The evidence in the report is crystal clear: poor TA deployment has a negative impact on attainment; effective TA deployment can have positive impacts.
Practising Teacher Assistant interaction with pupils
The quality of the interactions TAs have with pupils is absolutely key to learning gains. They spend a lot of time with pupils and – in the same way as teachers – their Maths specialist knowledge, their language, and their behaviour are highly important.
Unfortunately, just as there is a dearth of teachers who are not Maths subject specialists, the reality is there will be even fewer TAs with Maths expertise. In Maths, particularly Maths intervention, this is a big issue as very often the children who need the most specialist help are assigned to a TA for support. This begs the question:
How effective is your Maths intervention when led by a Teaching Assistant?
The physical resources may already be there, but the expertise isn’t. Schools likely have TAs, but are considerably less likely to have Maths specialist TAs. With the average school spend on TAs being around £200,000 per year, is Maths provision getting a fair deal?
If you want to get the best out of your pupils in Maths then schools need specialist help. To this end, it can be hugely beneficial to conduct an intervention ‘health check’ and ask whether the intervention programs you use are effective?
Third Space Learning’s 1-to-1 interventions are forged in the belief in trained specialists providing Maths support specifically to avoid the issue of a Maths intervention being taught be someone who perhaps isn’t already fluent in subject matter.
Running interventions? Download our essential step-by-step checklist to help you select, manage & evaluate the best KS2 intervention programmes for your school
No professional standards for Teaching Assistants
Without a common framework and set of standards, the use of TAs is likely to continue to vary widely, as will their effectiveness and the quality of their student interactions.
While professional standards for teaching assistants should be high on the agenda, the draft standards produced in 2015 which would have been published as non-statutory advice were axed by the then Secretary of State for Education Nicky Morgan.
This was an odd move, given that so many school leaders would have readily welcomed the set of standards. Moreover, the rationale for the decision not to publish was less than convincing after it was revealed that ‘the government believes that schools are best placed to decide how they use and deploy teaching assistants, and to set standards for the teaching assistants they employ.’The DfE did, however, allow UNISON, NAHT, NUT, and Maximising the Impact of Teaching Assistants (MITA) to publish a set of Professional Standards for TAs. The resource is enormously helpful, but the government was not involved in its creation.
Teaching Assistant impact through ‘preparedness’

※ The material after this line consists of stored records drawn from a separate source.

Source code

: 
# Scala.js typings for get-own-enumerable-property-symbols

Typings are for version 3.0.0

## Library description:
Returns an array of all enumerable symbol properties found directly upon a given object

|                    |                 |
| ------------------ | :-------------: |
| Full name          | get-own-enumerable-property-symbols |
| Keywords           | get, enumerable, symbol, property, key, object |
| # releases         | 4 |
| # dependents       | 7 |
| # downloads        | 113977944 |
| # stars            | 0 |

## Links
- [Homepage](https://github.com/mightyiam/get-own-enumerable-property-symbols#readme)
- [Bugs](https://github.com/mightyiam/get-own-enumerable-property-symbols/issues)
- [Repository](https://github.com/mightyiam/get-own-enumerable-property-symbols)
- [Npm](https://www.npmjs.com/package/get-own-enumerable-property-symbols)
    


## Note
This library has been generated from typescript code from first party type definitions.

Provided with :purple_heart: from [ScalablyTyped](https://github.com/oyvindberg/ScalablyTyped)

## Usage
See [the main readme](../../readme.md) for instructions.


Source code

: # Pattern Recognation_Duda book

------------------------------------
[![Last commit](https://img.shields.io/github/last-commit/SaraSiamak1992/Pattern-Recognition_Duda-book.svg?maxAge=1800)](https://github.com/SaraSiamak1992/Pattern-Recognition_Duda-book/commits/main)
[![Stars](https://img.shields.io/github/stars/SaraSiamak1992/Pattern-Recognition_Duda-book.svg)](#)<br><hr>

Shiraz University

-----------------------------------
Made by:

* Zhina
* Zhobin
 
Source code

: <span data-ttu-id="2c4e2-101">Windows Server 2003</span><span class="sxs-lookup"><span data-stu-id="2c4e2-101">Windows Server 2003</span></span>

School leaders can adopt a number of strategies to utilise their staff for maximum impact and the EEF guidance report outlines some of the more recognised and effective approaches for ‘preparedness’:
In a first for UK research and for the EEF, a grant has been awarded to implement and evaluate how TAs can be used more effectively. MITA intends to advance the way that teaching assistants can progress students’ outcomes by working in a whole class setting and providing training for all staff in schools.
Teaching Assistants and subject knowledge
It is essential that teaching assistants have an up-to-date knowledge of the recent changes to the mathematics curriculum and not just the content changes but the change in emphasis: i.e. problem solving and mathematical reasoning.
Ways in which you can help TAs be subject knowledge prepared include:
- Sharing subject knowledge, understanding, and expertise.
- Sharing Maths tips and techniques.
- Sharing different learning styles.
- Suggesting ways of motivating children.
- Helping them learn how to use questions effectively to strengthen mathematical thinking.
- Suggesting ways of promoting children’s independence, team-work, and self-assessment.
- Developing reasoning and problem-solving skills.
- Helping identify and resolve misconceptions.
- Sharing how to assess mathematical understanding.
Current Teaching Assistant practice – brace for audit
Reviewing your current practice and assessing whether changes should be made to ensure the effective use of TAs is paramount and should be a key element of your school improvement plan. This will give you the opportunity to assess the way that TAs are trained for their roles and whether they are deployed in ways that allow them to work most effectively.
To set in motion change then you could plan an inset session around your provision and commit to the following five steps:
- Conduct an audit
- Define purpose of TA role
- Develop whole school policy
- Provide training and preparation
- Review and change
This process is described comprehensively in MITA’s ‘Guidance for school leaders and teachers‘.
Managing human resources means managing Teaching Assistants
For most teachers, managing resources is part and parcel of the daily routine, but how much thought do we give to the TA as a valuable human resource? There are four areas to think about:
- A transparent understanding of the role and responsibilities of the TA
The role of a TA has to be clear and unambiguous and the following areas need to be considered; which children will the TA work with during Maths lessons, what will the TA do during whole-class interactions, who has responsibility for checking children’s work, and who will prepare the resources.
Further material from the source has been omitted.